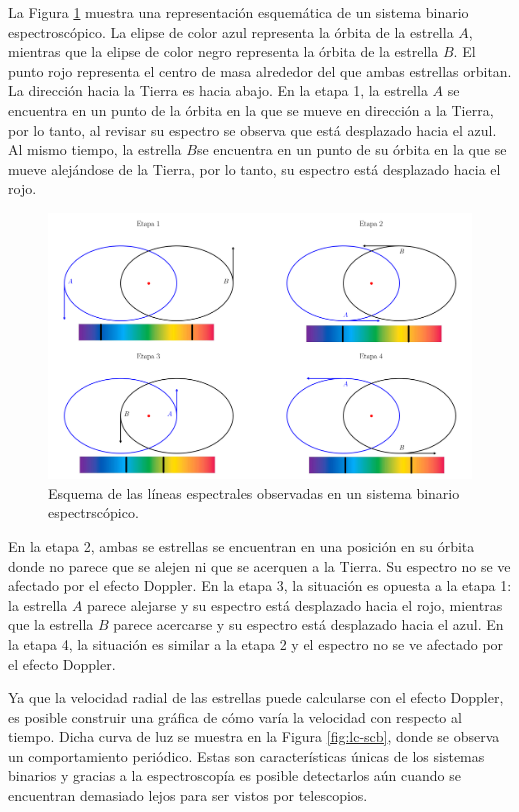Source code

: La Figura \ref{fig:spectroscopic-binary} muestra una representación esquemática de un sistema binario espectroscópico. La elipse de color azul representa la órbita de la estrella $A$, mientras que la elipse de color negro representa la órbita de la estrella $B$. El punto rojo representa el centro de masa alrededor del que ambas estrellas orbitan. La dirección hacia la Tierra es hacia abajo. En la etapa 1, la estrella $A$ se encuentra en un punto de la órbita en la que se mueve en dirección a la Tierra, por lo tanto, al revisar su espectro se observa que está desplazado hacia el azul. Al mismo tiempo, la estrella $B$​​ se encuentra en un punto de su órbita en la que se mueve alejándose de la Tierra, por lo tanto, su espectro está desplazado hacia el rojo.

\begin{figure}[htb]
  \centering
				\includegraphics[width=\textwidth]{figures/Orbits-binary.png}
				\caption{Esquema de las líneas espectrales observadas en un sistema binario espectrscópico.}
				\label{fig:spectroscopic-binary} 
\end{figure}

En la etapa 2, ambas se estrellas se encuentran en una posición en su órbita donde no parece que se alejen ni que se acerquen a la Tierra. Su espectro no se ve afectado por el efecto Doppler. En la etapa 3, la situación es opuesta a la etapa 1: la estrella $A$ parece alejarse y su espectro está desplazado hacia el rojo, mientras que la estrella $B$ parece acercarse y su espectro está desplazado hacia el azul. En la etapa 4, la situación es similar a la etapa 2 y el espectro no se ve afectado por el efecto Doppler.

Ya que la velocidad radial de las estrellas puede calcularse con el efecto Doppler, es posible construir una gráfica de cómo varía la velocidad con respecto al tiempo. Dicha curva de luz se muestra en la Figura \ref{fig:lc-scb}, donde se observa un comportamiento periódico. Estas son características únicas de los sistemas binarios y gracias a la espectroscopía es posible detectarlos aún cuando se encuentran demasiado lejos para ser vistos por telescopios.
#####
-- Exercise --
Print verbatim every line above, apart from the pictures.

-- Answer box --
Source code

: La Figura \ref{fig:spectroscopic-binary} muestra una representación esquemática de un sistema binario espectroscópico. La elipse de color azul representa la órbita de la estrella $A$, mientras que la elipse de color negro representa la órbita de la estrella $B$. El punto rojo representa el centro de masa alrededor del que ambas estrellas orbitan. La dirección hacia la Tierra es hacia abajo. En la etapa 1, la estrella $A$ se encuentra en un punto de la órbita en la que se mueve en dirección a la Tierra, por lo tanto, al revisar su espectro se observa que está desplazado hacia el azul. Al mismo tiempo, la estrella $B$​​ se encuentra en un punto de su órbita en la que se mueve alejándose de la Tierra, por lo tanto, su espectro está desplazado hacia el rojo.

\begin{figure}[htb]
  \centering
				\includegraphics[width=\textwidth]{figures/Orbits-binary.png}
				\caption{Esquema de las líneas espectrales observadas en un sistema binario espectrscópico.}
				\label{fig:spectroscopic-binary} 
\end{figure}

En la etapa 2, ambas se estrellas se encuentran en una posición en su órbita donde no parece que se alejen ni que se acerquen a la Tierra. Su espectro no se ve afectado por el efecto Doppler. En la etapa 3, la situación es opuesta a la etapa 1: la estrella $A$ parece alejarse y su espectro está desplazado hacia el rojo, mientras que la estrella $B$ parece acercarse y su espectro está desplazado hacia el azul. En la etapa 4, la situación es similar a la etapa 2 y el espectro no se ve afectado por el efecto Doppler.

Ya que la velocidad radial de las estrellas puede calcularse con el efecto Doppler, es posible construir una gráfica de cómo varía la velocidad con respecto al tiempo. Dicha curva de luz se muestra en la Figura \ref{fig:lc-scb}, donde se observa un comportamiento periódico. Estas son características únicas de los sistemas binarios y gracias a la espectroscopía es posible detectarlos aún cuando se encuentran demasiado lejos para ser vistos por telescopios.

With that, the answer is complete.